“An enthusiastic meeting of gentlemen devoted to the British Association game of football was held at the United Service Hotel last evening” proclaimed the ‘Western Mail’ newspaper of the mid-1896 gathering that heralded the start of organised football in Perth.
Across the opening weeks of May brothers Frederick and Archibald Burt – ancestors of Hall of Fame Patron Julian Burt – wrote a series of letters to the ‘the West Australian’ newspaper calling for the formation of association football clubs in the colony.
“It is a great annoyance when an Englishman comes to Perth or vice versa to have to learn new rules in order to get a game of football” read the first of these letters, scribed by ‘An Old Reptonian’ (aka Frederick Burt) and published on 4th May.
The groundswell of support the Burt’s letters garnered was too great for Arthur Hardwick to ignore. And on the evening of Wednesday 13th May, 1896, Hardwick convened a meeting at the United Service Hotel, a popular ‘sporting hostelry’ in St George’s Terrace.
With some forty individuals all eager to establish and play the game in attendance, Harry Brown was voted to chair the meeting with Edward Pope agreeing to act as secretary.
A proposal was put forward by L.T. Bruce for “a British Football Association be formed”. Seconded by J.T. Stanton, this was carried with overwhelming popularity.
Mr Bryan then proposed “That a club be formed forthwith, to be called the Perth English Association Football Club.'” Seconded by Hardwick, this too was carried unanimously.
John Davies, reportedly a former Wales international, was elected president of the newly formed Association. A working group was assembled of J.Gibbs, Frederick Burt, Thomas Hardwick, Mr Stanton, Mr Stone and Brown to bring structure to the Association.
“The proceedings were of such an enthusiastic character as to encourage the hope that the present movement in the interests of the most popular game of football in the old country will be attended with most successful results,” reported the ‘Western Mail’.

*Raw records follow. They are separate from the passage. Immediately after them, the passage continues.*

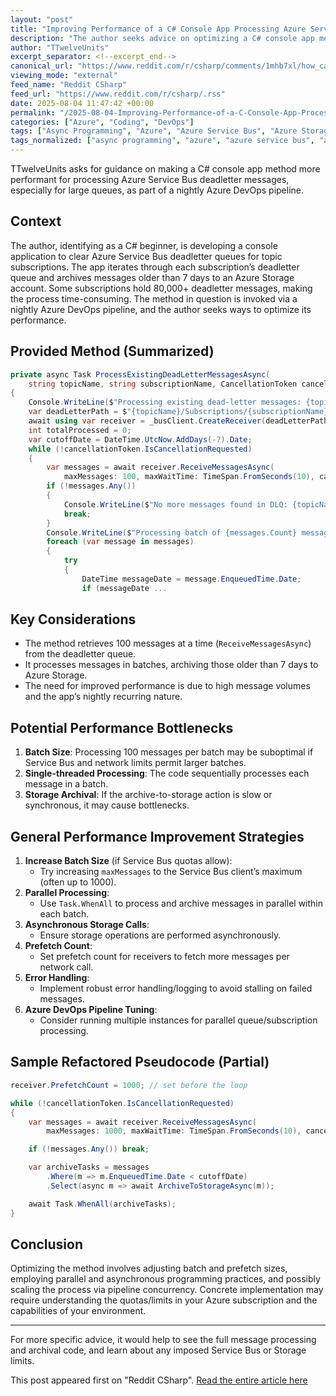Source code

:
 ```yaml
---
layout: "post"
title: "Improving Performance of a C# Console App Processing Azure Service Bus Deadletter Queues"
description: "The author seeks advice on optimizing a C# console app method that processes and archives Azure Service Bus deadletter messages older than 7 days. With some subscriptions exceeding 80,000 messages, performance improvements are needed, especially as the app runs nightly in an Azure DevOps pipeline."
author: "TTwelveUnits"
excerpt_separator: <!--excerpt_end-->
canonical_url: "https://www.reddit.com/r/csharp/comments/1mhb7xl/how_can_i_make_this_method_more_performant/"
viewing_mode: "external"
feed_name: "Reddit CSharp"
feed_url: "https://www.reddit.com/r/csharp/.rss"
date: 2025-08-04 11:47:42 +00:00
permalink: "/2025-08-04-Improving-Performance-of-a-C-Console-App-Processing-Azure-Service-Bus-Deadletter-Queues.html"
categories: ["Azure", "Coding", "DevOps"]
tags: ["Async Programming", "Azure", "Azure Service Bus", "Azure Storage", "C#", "Coding", "Community", "Console App", "Deadletter Queue", "DevOps", "DevOps Pipeline", "Message Processing", "Performance", "Subscription"]
tags_normalized: ["async programming", "azure", "azure service bus", "azure storage", "csharp", "coding", "community", "console app", "deadletter queue", "devops", "devops pipeline", "message processing", "performance", "subscription"]
---
```


TTwelveUnits asks for guidance on making a C# console app method more performant for processing Azure Service Bus deadletter messages, especially for large queues, as part of a nightly Azure DevOps pipeline.<!--excerpt_end-->

## Context

The author, identifying as a C# beginner, is developing a console application to clear Azure Service Bus deadletter queues for topic subscriptions. The app iterates through each subscription’s deadletter queue and archives messages older than 7 days to an Azure Storage account. Some subscriptions hold 80,000+ deadletter messages, making the process time-consuming. The method in question is invoked via a nightly Azure DevOps pipeline, and the author seeks ways to optimize its performance.

## Provided Method (Summarized)

```csharp
private async Task ProcessExistingDeadLetterMessagesAsync(
    string topicName, string subscriptionName, CancellationToken cancellationToken)
{
    Console.WriteLine($"Processing existing dead-letter messages: {topicName}/{subscriptionName}");
    var deadLetterPath = $"{topicName}/Subscriptions/{subscriptionName}/$DeadLetterQueue";
    await using var receiver = _busClient.CreateReceiver(deadLetterPath);
    int totalProcessed = 0;
    var cutoffDate = DateTime.UtcNow.AddDays(-7).Date;
    while (!cancellationToken.IsCancellationRequested)
    {
        var messages = await receiver.ReceiveMessagesAsync(
            maxMessages: 100, maxWaitTime: TimeSpan.FromSeconds(10), cancellationToken);
        if (!messages.Any())
        {
            Console.WriteLine($"No more messages found in DLQ: {topicName}/{subscriptionName}");
            break;
        }
        Console.WriteLine($"Processing batch of {messages.Count} messages from {topicName}/{subscriptionName}");
        foreach (var message in messages)
        {
            try
            {
                DateTime messageDate = message.EnqueuedTime.Date;
                if (messageDate ...
```

## Key Considerations

- The method retrieves 100 messages at a time (`ReceiveMessagesAsync`) from the deadletter queue.
- It processes messages in batches, archiving those older than 7 days to Azure Storage.
- The need for improved performance is due to high message volumes and the app’s nightly recurring nature.

## Potential Performance Bottlenecks

1. **Batch Size**: Processing 100 messages per batch may be suboptimal if Service Bus and network limits permit larger batches.
2. **Single-threaded Processing**: The code sequentially processes each message in a batch.
3. **Storage Archival**: If the archive-to-storage action is slow or synchronous, it may cause bottlenecks.

## General Performance Improvement Strategies

1. **Increase Batch Size** (if Service Bus quotas allow):
   - Try increasing `maxMessages` to the Service Bus client’s maximum (often up to 1000).
2. **Parallel Processing**:
   - Use `Task.WhenAll` to process and archive messages in parallel within each batch.
3. **Asynchronous Storage Calls**:
   - Ensure storage operations are performed asynchronously.
4. **Prefetch Count**:
   - Set prefetch count for receivers to fetch more messages per network call.
5. **Error Handling**:
   - Implement robust error handling/logging to avoid stalling on failed messages.
6. **Azure DevOps Pipeline Tuning**:
   - Consider running multiple instances for parallel queue/subscription processing.

## Sample Refactored Pseudocode (Partial)

```csharp
receiver.PrefetchCount = 1000; // set before the loop

while (!cancellationToken.IsCancellationRequested)
{
    var messages = await receiver.ReceiveMessagesAsync(
        maxMessages: 1000, maxWaitTime: TimeSpan.FromSeconds(10), cancellationToken);

    if (!messages.Any()) break;

    var archiveTasks = messages
        .Where(m => m.EnqueuedTime.Date < cutoffDate)
        .Select(async m => await ArchiveToStorageAsync(m));

    await Task.WhenAll(archiveTasks);
}
```

## Conclusion

Optimizing the method involves adjusting batch and prefetch sizes, employing parallel and asynchronous programming practices, and possibly scaling the process via pipeline concurrency. Concrete implementation may require understanding the quotas/limits in your Azure subscription and the capabilities of your environment.

---

For more specific advice, it would help to see the full message processing and archival code, and learn about any imposed Service Bus or Storage limits.

This post appeared first on "Reddit CSharp". [Read the entire article here](https://www.reddit.com/r/csharp/comments/1mhb7xl/how_can_i_make_this_method_more_performant/)
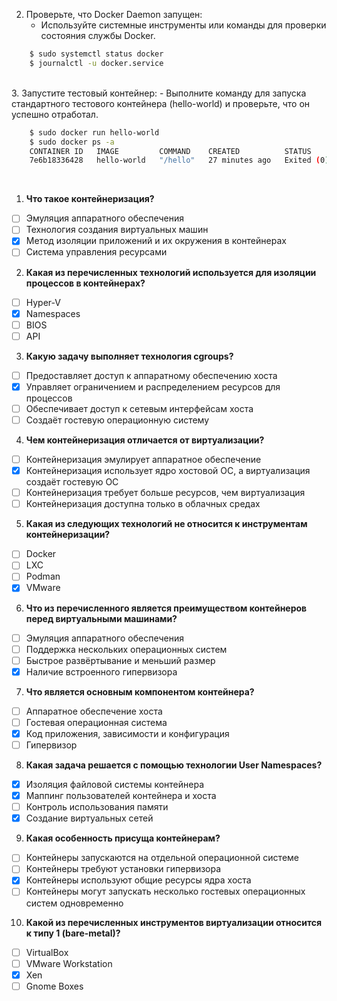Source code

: 2. Проверьте, что Docker Daemon запущен:
    - Используйте системные инструменты или команды для проверки состояния службы Docker.
```bash
    $ sudo systemctl status docker
    $ journalctl -u docker.service
```
<br>
3. Запустите тестовый контейнер:
    - Выполните команду для запуска стандартного тестового контейнера (hello-world) и проверьте, что он успешно отработал.

```bash
    $ sudo docker run hello-world
    $ sudo docker ps -a
    CONTAINER ID   IMAGE         COMMAND    CREATED          STATUS                      PORTS     NAMES
    7e6b18336428   hello-world   "/hello"   27 minutes ago   Exited (0) 27 minutes ago             elegant_panini
```
<br>

1. **Что такое контейнеризация?**
- [ ] Эмуляция аппаратного обеспечения
- [ ] Технология создания виртуальных машин
- [x] Метод изоляции приложений и их окружения в контейнерах
- [ ] Система управления ресурсами

2. **Какая из перечисленных технологий используется для изоляции процессов в контейнерах?**    
- [ ] Hyper-V    
- [x] Namespaces
- [ ] BIOS
- [ ] API

3. **Какую задачу выполняет технология cgroups?**
- [ ] Предоставляет доступ к аппаратному обеспечению хоста 
- [x] Управляет ограничением и распределением ресурсов для процессов
- [ ] Обеспечивает доступ к сетевым интерфейсам хоста
- [ ] Создаёт гостевую операционную систему

4. **Чем контейнеризация отличается от виртуализации?**
- [ ] Контейнеризация эмулирует аппаратное обеспечение
- [x] Контейнеризация использует ядро хостовой ОС, а виртуализация создаёт гостевую ОС   
- [ ] Контейнеризация требует больше ресурсов, чем виртуализация
- [ ] Контейнеризация доступна только в облачных средах

5. **Какая из следующих технологий не относится к инструментам контейнеризации?**
- [ ] Docker    
- [ ] LXC    
- [ ] Podman    
- [x] VMware

6. **Что из перечисленного является преимуществом контейнеров перед виртуальными машинами?**
- [ ] Эмуляция аппаратного обеспечения    
- [ ] Поддержка нескольких операционных систем    
- [ ] Быстрое развёртывание и меньший размер    
- [x] Наличие встроенного гипервизора

7. **Что является основным компонентом контейнера?**
- [ ] Аппаратное обеспечение хоста    
- [ ] Гостевая операционная система    
- [x] Код приложения, зависимости и конфигурация    
- [ ] Гипервизор

8. **Какая задача решается с помощью технологии User Namespaces?**
- [x] Изоляция файловой системы контейнера    
- [x] Маппинг пользователей контейнера и хоста    
- [ ] Контроль использования памяти    
- [x] Создание виртуальных сетей

9. **Какая особенность присуща контейнерам?**
- [ ] Контейнеры запускаются на отдельной операционной системе
- [ ] Контейнеры требуют установки гипервизора
- [x] Контейнеры используют общие ресурсы ядра хоста
- [ ] Контейнеры могут запускать несколько гостевых операционных систем одновременно

10. **Какой из перечисленных инструментов виртуализации относится к типу 1 (bare-metal)?**
- [ ] VirtualBox    
- [ ] VMware Workstation    
- [x] Xen    
- [ ] Gnome Boxes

At a second meeting seven days later, the Association Committee of Harry Brown (chairman), John Davies (president), Henry Saunders, Thomas Hardwick, J.L. Jones (vice-presidents) and Edward Pope (secretary) was officially elected.
It was agreed that the entrance fee to the association be set at one guinea (one pound and one shilling). At the same meeting Pope formed the Civil Service club, H. Sedergreen created Crusaders while Mr Boase, Mr Maxwell and Stanton founded Fremantle Wanderers.
The Western Australian British Football Association kicked off its first league season on Saturday 30th May. At Towton’s Paddock (opposite modern day Perth Oval) Perth defeated Civil Service 2-0 thanks to a double by 16-year old Reginald Burt.
That same day at Weld Square Fremantle Wanderers thumped Crusaders 7-0. “There was a comparatively large crowd of people watching the game, which has already won for itself much favour and which its devotees claim has come to stay,” reported ‘the West Australian’ on Tuesday 2nd June.
The most popular games of the inaugural season were those between Perth and Fremantle Wanderers with the final league fixture, played on Saturday 29th August at the Old Recreation Ground (aka Wellington Square), drawing a crowd of close to 500 spectators.
Fremantle Wanderers were Western Australia’s first league champions with 17 points, one more than runners-up Civil Service. Perth, who changed their name mid-season to Perth City, placed third on 10 points with Crusaders last after scoring just a single point from twelve games.
The first season was played at Towton’s Paddock and the adjacent Desprez’ Paddock, Weld Square, the Old Recreation Ground, the Halfway House ground in Cottesloe (the modern day Albion Hotel), Russell Square and the WACA Ground.